If we repeat this experiment with different individuals, what is the best way to combine the 2 experiments? The issue that we're having is that although the distribution and shape of the data from each experiment is very similar, the plot of the medians by time is usually significantly shifted up or down between exp1 and exp2.
It will no doubt be very evident that I'm unskilled in statistics. If this question needs more information to be answerable, let me know.
Thanks,
Jen
 A: Just add "experiment" as an effect to your model, that should account for the shift between experiments and let you gain the power of increased N across experiments to detect effects of concentration and time.
In R, if using ANOVA and treating time as a factor (e.g. not numeric), then do:
library(ez)

ezANOVA(
    data = my_data
    , dv = .(my_dv)
    , wid = .(individual)
    , within = .(time)
    , between = .(concentration,experiment)
)

However, this:


*

*treats experiment as a fixed effect, whereas it might more reasonably be considered a random effect (thanks Henrik!)
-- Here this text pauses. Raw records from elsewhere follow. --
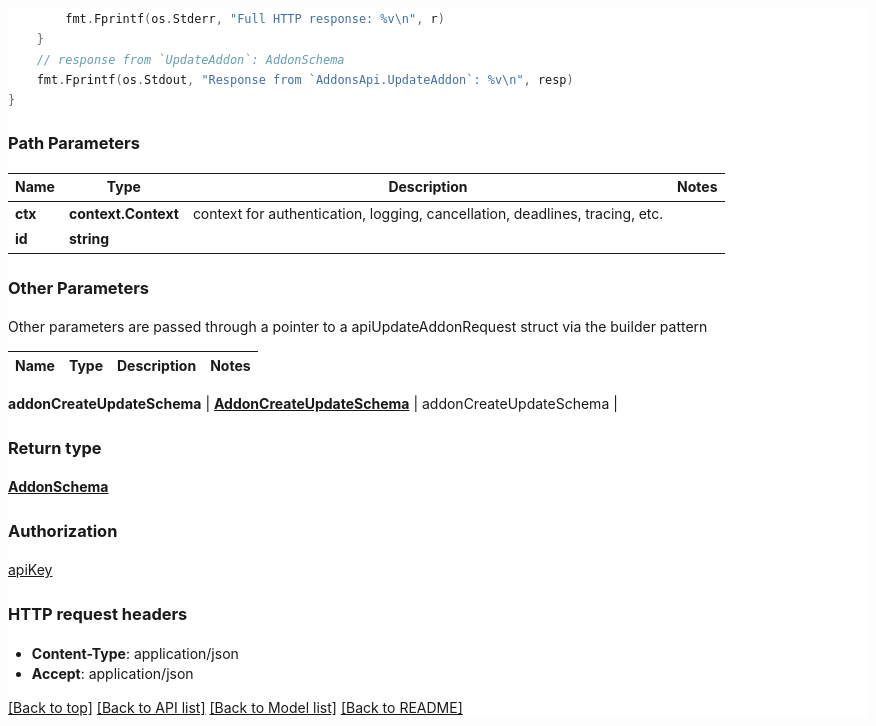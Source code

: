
 ```go
        fmt.Fprintf(os.Stderr, "Full HTTP response: %v\n", r)
    }
    // response from `UpdateAddon`: AddonSchema
    fmt.Fprintf(os.Stdout, "Response from `AddonsApi.UpdateAddon`: %v\n", resp)
}
```

### Path Parameters


Name | Type | Description  | Notes
------------- | ------------- | ------------- | -------------
**ctx** | **context.Context** | context for authentication, logging, cancellation, deadlines, tracing, etc.
**id** | **string** |  | 

### Other Parameters

Other parameters are passed through a pointer to a apiUpdateAddonRequest struct via the builder pattern


Name | Type | Description  | Notes
------------- | ------------- | ------------- | -------------

 **addonCreateUpdateSchema** | [**AddonCreateUpdateSchema**](AddonCreateUpdateSchema.md) | addonCreateUpdateSchema | 

### Return type

[**AddonSchema**](AddonSchema.md)

### Authorization

[apiKey](../README.md#apiKey)

### HTTP request headers

- **Content-Type**: application/json
- **Accept**: application/json

[[Back to top]](#) [[Back to API list]](../README.md#documentation-for-api-endpoints)
[[Back to Model list]](../README.md#documentation-for-models)
[[Back to README]](../README.md)

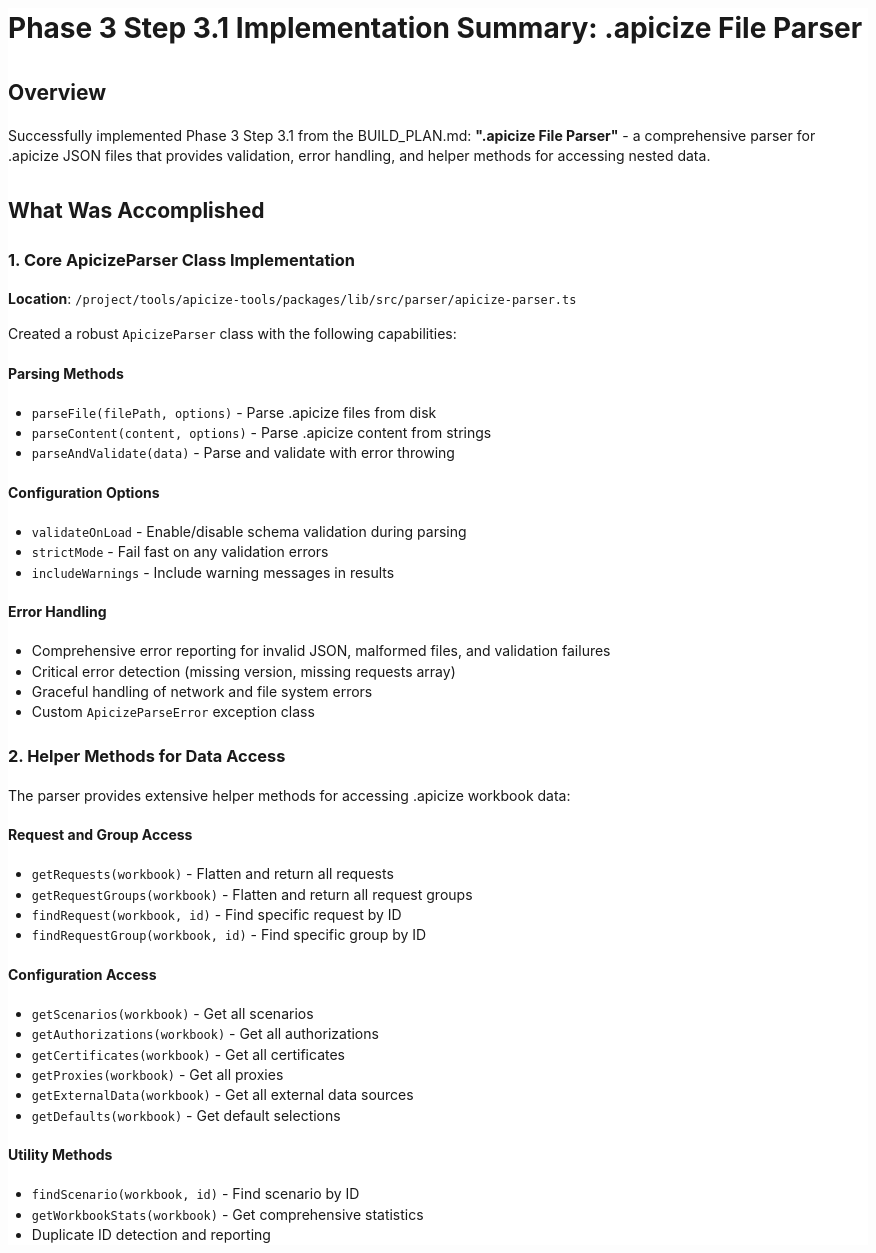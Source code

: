 # Phase 3 Step 3.1 Implementation Summary: .apicize File Parser

## Overview
Successfully implemented Phase 3 Step 3.1 from the BUILD_PLAN.md: **".apicize File Parser"** - a comprehensive parser for .apicize JSON files that provides validation, error handling, and helper methods for accessing nested data.

## What Was Accomplished

### 1. Core ApicizeParser Class Implementation
**Location**: `/project/tools/apicize-tools/packages/lib/src/parser/apicize-parser.ts`

Created a robust `ApicizeParser` class with the following capabilities:

#### Parsing Methods
- `parseFile(filePath, options)` - Parse .apicize files from disk
- `parseContent(content, options)` - Parse .apicize content from strings
- `parseAndValidate(data)` - Parse and validate with error throwing

#### Configuration Options
- `validateOnLoad` - Enable/disable schema validation during parsing
- `strictMode` - Fail fast on any validation errors
- `includeWarnings` - Include warning messages in results

#### Error Handling
- Comprehensive error reporting for invalid JSON, malformed files, and validation failures
- Critical error detection (missing version, missing requests array)
- Graceful handling of network and file system errors
- Custom `ApicizeParseError` exception class

### 2. Helper Methods for Data Access
The parser provides extensive helper methods for accessing .apicize workbook data:

#### Request and Group Access
- `getRequests(workbook)` - Flatten and return all requests
- `getRequestGroups(workbook)` - Flatten and return all request groups
- `findRequest(workbook, id)` - Find specific request by ID
- `findRequestGroup(workbook, id)` - Find specific group by ID

#### Configuration Access
- `getScenarios(workbook)` - Get all scenarios
- `getAuthorizations(workbook)` - Get all authorizations
- `getCertificates(workbook)` - Get all certificates
- `getProxies(workbook)` - Get all proxies
- `getExternalData(workbook)` - Get all external data sources
- `getDefaults(workbook)` - Get default selections

#### Utility Methods
- `findScenario(workbook, id)` - Find scenario by ID
- `getWorkbookStats(workbook)` - Get comprehensive statistics
- Duplicate ID detection and reporting
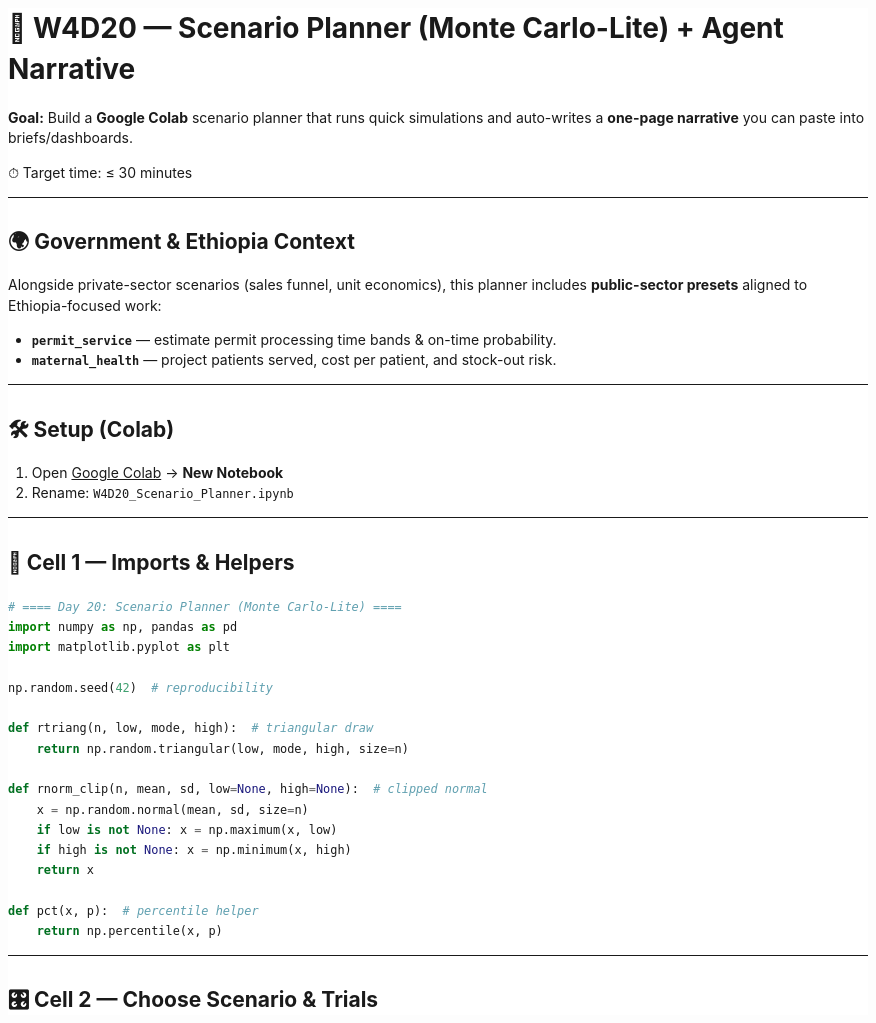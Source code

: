 # 🎲 W4D20 — Scenario Planner (Monte Carlo-Lite) + Agent Narrative

**Goal:** Build a **Google Colab** scenario planner that runs quick simulations and auto-writes a **one-page narrative** you can paste into briefs/dashboards.

⏱ Target time: ≤ 30 minutes

---

## 🌍 Government & Ethiopia Context

Alongside private-sector scenarios (sales funnel, unit economics), this planner includes **public-sector presets** aligned to Ethiopia-focused work:

* **`permit_service`** — estimate permit processing time bands & on-time probability.
* **`maternal_health`** — project patients served, cost per patient, and stock-out risk.

---

## 🛠 Setup (Colab)

1. Open [Google Colab](https://colab.research.google.com) → **New Notebook**
2. Rename: `W4D20_Scenario_Planner.ipynb`

---

## 🧩 Cell 1 — Imports & Helpers

```python
# ==== Day 20: Scenario Planner (Monte Carlo-Lite) ====
import numpy as np, pandas as pd
import matplotlib.pyplot as plt

np.random.seed(42)  # reproducibility

def rtriang(n, low, mode, high):  # triangular draw
    return np.random.triangular(low, mode, high, size=n)

def rnorm_clip(n, mean, sd, low=None, high=None):  # clipped normal
    x = np.random.normal(mean, sd, size=n)
    if low is not None: x = np.maximum(x, low)
    if high is not None: x = np.minimum(x, high)
    return x

def pct(x, p):  # percentile helper
    return np.percentile(x, p)
```

---

## 🎛 Cell 2 — Choose Scenario & Trials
*treats time as non-continuous

*assumes sphericity across the levels of time


An approach that solves all three issues is to employ a mixed effects model. If you think that the effect of time is linear, then leave time as a numeric variable and do:
library(lme4)

lmer(
    data = my_data
    , formula = my_dv ~ time*concentration+(1|individual)+(1|experiment)
)

If you don't think time is linear, you could convert it to a factor and repeat the above, or use generalized additive mixed modelling:
library(gamm4)
fit <- gamm4(
    data = my_data
    , formula = my_dv ~ time+concentration+s(time,by=concentration,bs='tp')
    , random = ~ (1|individual) + (1|experiment)
)
print(fit$gam)

That assumes that experiment only shifts the time function, but lets concentration change the shape of the time function. I have a hard time figuring out how to visualise the results from single gamm4 fits, so I usually obtain the fitted model's predictions across the fixed-effects space then bootstrap (in your case, sampling individuals with replacement within each experiment) confidence intervals around these predictions.
Also, all of the above assume that residuals are gaussian; if you're dealing with anything different (eg. binomial data), then you need to change the "family" arguments of lmer and gamm4 (ezANOVA can't do anything but gaussian).
A: I think a way in which you could analyze the two experiments together is by defining a multilevel/hierarchical model. The individuals are nested within each experiment.
The standard for this approach is Gelman's book (I think).
The Journal of Memory and Language had a special issue on analyzing data in 2008 which covered hierarchical models and even some examples in R.
Other's here can probably provide good web-resources as well.